Doctors have prescribed exercise as a stress buster. Does the evidence support using exercise to lower stress?
Yes, within limits and specific applications.
Aerobic or cardiovascular exercise is key. Distance exercise, performed for 30+ minutes, is a stress reducer for several reasons. The time spent exercising allows the body to dispose of negative chemicals from stress, like adrenaline or cortisol. Exercise level, just below the burn threshold, is best for most people. Think of this in rate of perceived exertion terms, cruise control, like 60 mph in your car, is 6/10 on the effort scale. If you feel burning in the muscles, back off the intensity/effort/speed just below that level. And that level is also more than positive for blood pressure control.

What about sprint training? Anything above that and high-intensity exercise elevates those stress compounds more than lowers them. However, some people prefer the specifics of a high-intensity exercise option, like a group cycling class. Here, it may not be the cycling that is providing the mental benefit, but the constant shifting of effort in response to exercise leader instructions and the music. For those people, the effort to keep up with the musical cadence takes them away from daily life, even if only for two minutes. It is a content against yourself.

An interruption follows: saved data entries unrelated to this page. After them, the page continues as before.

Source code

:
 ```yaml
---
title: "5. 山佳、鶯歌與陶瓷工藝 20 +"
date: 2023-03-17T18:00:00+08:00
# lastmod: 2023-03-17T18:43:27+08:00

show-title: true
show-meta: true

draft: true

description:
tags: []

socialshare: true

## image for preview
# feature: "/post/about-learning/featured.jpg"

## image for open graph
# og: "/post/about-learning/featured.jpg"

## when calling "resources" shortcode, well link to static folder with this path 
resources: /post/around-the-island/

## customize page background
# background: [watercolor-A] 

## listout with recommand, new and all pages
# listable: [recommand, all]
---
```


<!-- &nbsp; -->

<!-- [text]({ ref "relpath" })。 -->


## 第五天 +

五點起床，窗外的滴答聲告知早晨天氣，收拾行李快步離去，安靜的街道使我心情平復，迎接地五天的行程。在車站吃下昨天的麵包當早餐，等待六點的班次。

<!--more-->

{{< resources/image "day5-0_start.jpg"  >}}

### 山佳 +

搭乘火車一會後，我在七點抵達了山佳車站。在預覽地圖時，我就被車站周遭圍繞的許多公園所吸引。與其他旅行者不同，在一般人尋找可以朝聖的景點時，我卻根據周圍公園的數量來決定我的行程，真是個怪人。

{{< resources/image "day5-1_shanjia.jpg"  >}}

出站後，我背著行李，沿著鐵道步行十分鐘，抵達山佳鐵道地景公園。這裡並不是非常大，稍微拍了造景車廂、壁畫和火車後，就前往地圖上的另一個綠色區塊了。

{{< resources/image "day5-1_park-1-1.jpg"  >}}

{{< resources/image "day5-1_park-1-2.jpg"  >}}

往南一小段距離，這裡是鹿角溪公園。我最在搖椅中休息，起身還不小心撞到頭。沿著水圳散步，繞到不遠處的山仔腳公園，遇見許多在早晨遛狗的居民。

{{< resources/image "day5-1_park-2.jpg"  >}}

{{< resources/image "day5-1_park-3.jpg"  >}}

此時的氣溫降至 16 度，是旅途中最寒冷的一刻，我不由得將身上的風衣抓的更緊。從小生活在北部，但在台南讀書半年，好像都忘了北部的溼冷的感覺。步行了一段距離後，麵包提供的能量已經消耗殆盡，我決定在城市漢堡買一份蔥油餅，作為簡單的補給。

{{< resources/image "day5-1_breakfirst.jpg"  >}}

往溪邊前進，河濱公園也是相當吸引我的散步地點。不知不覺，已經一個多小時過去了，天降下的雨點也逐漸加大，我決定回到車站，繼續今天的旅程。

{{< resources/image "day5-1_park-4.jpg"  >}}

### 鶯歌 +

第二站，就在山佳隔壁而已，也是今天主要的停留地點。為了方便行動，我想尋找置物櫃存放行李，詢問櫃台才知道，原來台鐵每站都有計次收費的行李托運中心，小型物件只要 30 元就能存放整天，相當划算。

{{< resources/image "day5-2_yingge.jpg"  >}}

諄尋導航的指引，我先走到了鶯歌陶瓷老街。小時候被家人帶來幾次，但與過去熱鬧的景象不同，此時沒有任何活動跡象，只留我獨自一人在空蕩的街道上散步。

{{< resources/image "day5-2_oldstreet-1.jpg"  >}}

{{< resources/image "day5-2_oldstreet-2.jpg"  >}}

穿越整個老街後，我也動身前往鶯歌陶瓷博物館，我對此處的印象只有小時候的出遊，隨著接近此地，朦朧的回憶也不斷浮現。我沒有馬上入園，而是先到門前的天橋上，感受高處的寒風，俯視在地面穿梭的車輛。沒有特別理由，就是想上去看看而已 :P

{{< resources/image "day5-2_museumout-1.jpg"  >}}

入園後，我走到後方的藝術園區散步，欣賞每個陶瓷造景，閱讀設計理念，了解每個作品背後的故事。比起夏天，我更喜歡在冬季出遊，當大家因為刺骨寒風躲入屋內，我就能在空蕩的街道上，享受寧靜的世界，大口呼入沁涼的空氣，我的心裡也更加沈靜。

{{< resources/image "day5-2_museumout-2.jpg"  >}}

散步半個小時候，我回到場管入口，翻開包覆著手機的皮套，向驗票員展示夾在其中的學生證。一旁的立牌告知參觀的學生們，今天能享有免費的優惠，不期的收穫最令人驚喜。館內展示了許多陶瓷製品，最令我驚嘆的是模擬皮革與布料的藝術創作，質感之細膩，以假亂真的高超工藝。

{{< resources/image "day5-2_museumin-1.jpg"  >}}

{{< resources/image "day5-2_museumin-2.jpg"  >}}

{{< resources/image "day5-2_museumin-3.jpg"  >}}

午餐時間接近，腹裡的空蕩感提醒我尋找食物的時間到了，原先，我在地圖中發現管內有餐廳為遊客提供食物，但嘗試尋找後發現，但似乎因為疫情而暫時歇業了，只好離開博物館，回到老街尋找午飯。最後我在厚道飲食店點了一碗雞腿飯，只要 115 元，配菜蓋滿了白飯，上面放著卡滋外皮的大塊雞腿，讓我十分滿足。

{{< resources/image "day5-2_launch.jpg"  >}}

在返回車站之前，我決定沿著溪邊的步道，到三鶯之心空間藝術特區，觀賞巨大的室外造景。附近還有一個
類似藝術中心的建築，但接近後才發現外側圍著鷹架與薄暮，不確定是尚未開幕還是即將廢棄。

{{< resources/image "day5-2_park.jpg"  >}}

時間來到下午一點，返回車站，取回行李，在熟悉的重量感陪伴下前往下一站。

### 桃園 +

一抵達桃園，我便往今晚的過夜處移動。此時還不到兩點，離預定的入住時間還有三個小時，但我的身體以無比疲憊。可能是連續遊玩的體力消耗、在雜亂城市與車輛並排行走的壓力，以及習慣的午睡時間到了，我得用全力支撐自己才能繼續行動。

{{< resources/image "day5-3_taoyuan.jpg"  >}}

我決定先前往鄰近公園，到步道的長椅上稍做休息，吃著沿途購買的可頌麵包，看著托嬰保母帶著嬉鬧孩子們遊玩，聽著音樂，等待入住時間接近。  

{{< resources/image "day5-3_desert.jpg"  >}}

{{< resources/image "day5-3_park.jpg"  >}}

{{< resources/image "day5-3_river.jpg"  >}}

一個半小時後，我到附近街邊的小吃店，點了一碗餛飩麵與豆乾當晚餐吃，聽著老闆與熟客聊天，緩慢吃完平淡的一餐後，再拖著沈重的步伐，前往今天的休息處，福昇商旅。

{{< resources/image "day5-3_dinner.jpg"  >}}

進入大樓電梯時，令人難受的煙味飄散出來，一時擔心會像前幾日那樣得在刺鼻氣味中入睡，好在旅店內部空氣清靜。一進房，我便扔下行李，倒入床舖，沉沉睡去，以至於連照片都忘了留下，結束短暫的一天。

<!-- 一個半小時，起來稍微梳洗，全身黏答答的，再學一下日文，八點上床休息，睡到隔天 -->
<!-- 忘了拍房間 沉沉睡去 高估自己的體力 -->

What exercise form? Any type of distance exercise is positive, with an edge to outdoor walking because of the visual impact of the trail, surrounding and changing scenery on engaging the brain. To a degree, this applies to nordic skiing and cycling. In the winter, or in your specific situation, that may not be possible. With indoor exercise, the first consideration is what you will do for 20+ minutes without mental agitation. You may find a recumbent bike more tolerable than an upright bike. The rule here is to try everything so see what fits your individual psyche preferences. If you become bored with one thing, or the muscles get fatigued, try the 3 x 10+ minutes program. Spend 10 minutes on a piece of equipment, then move to two more pieces for the remainder of the 30 minutes.
Hit the button. When you start the exercise session, note that this is your time. Disconnect from phone calls, emails, and even conversations. Only you, your body, and movement remain. That psychological reset is a stress reducer.
Set a specific time. Each person’s exercise routine varies in timing and efficacy. While personal, busy people can dedicate more time early in the day over after work. After dinner at home does not work well for most people because exercise ups physiological arousal, making getting to sleep difficult. On a blood lipids note, a 15 minute walk after dinner does lower blood fats or triglycerides without amping up your general, physical state.
Is more better? To a degree, yes, extending the endurance exercise to 45 minutes has even better results, from mental to physical changes. For example, in a long aerobic session, you burn more fat as fuel as time goes on. A plus in weight loss or maintenance. And a longer session, like a four-mile walk, will have a greater chance of negating those stress chemicals.
Resistance training and stress. Here the evidence is that resistance training, especially performed at a reasonable level to build or maintain strength, is more a stress producer than a reliever. The reason is that the compounds and metabolic processes used in weight training elevate general physical levels. Weight training is an anaerobic or sprint event with recovery periods between sets. A few exercisers employ resistance training for stress reduction when personal connections link psychological effects to the demands of lifting weights. Here, the outlook/focuse and intensity of exercise combine for mental diversion. However, for most exercisers, this will at best have no effect on stress. Cardiovascular exercise, as noted, should be the dominant exercise option in the rotation.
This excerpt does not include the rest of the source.